その男性患者さんは、以前は大手企業で役職に就いていた方だそうです。初対面からこちらを試すような態度があり、「君のような若造に何がわかる」と言われました。私はすでに50代ですが、その方から見ると年下に見えたのかもしれません。

男性は長年、膝の痛みに悩んでいるとのことでした。私は状態を見ながら無理のないリハビリメニューを提案しましたが、「医者でもない人間の言うことは信用せん」「もっと強い刺激を与えろ」と、なかなか聞き入れてもらえません。

さらに、自己流の激しいトレーニングを始めようとしたため、このままでは膝だけでなく腰にも負担がかかると感じました。

状態を見極め、冷静に伝えることに

強く言い返しても反発を招くだけだと思い、私はまず体の状態を具体的に伝えることにしました。

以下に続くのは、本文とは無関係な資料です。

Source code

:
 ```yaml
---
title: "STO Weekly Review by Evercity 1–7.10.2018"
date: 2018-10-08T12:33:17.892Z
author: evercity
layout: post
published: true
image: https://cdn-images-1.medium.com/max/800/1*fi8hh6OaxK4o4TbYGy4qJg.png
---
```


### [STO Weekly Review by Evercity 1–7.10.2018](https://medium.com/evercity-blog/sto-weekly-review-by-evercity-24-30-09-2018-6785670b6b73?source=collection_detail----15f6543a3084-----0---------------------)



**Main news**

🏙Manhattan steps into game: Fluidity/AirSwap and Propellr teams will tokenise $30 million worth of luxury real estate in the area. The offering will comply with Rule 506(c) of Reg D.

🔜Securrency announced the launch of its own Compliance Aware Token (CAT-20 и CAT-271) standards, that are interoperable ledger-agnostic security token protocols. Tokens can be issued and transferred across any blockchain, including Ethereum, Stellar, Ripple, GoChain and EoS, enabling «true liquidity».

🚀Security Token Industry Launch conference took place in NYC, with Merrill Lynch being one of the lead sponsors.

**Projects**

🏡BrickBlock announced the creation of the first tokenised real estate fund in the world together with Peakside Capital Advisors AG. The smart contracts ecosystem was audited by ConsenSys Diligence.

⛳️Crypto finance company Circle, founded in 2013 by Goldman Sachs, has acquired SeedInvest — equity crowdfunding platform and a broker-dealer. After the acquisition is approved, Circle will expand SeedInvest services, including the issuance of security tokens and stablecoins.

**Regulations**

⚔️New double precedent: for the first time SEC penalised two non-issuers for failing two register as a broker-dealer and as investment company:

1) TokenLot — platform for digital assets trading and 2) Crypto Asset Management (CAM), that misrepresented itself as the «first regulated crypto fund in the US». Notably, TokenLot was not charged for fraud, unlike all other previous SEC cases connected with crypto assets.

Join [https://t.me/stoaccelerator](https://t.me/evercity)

歩行の様子を確認すると、膝をかばう動きに加え、腰にも負担がかかっているように見えました。そこで「膝だけでなく、腰の影響も出ている可能性があります」と伝えると、男性は少し驚いた表情をしました。以前、腰を痛めたことがあったそうです。

私は続けて、「今の動き方のまま無理に負荷をかけると、膝ではなく腰に痛みが出る可能性もあります」と説明しました。専門用語ばかりにならないよう気を付けながら話すと、男性は次第に黙って聞いてくれるようになりました。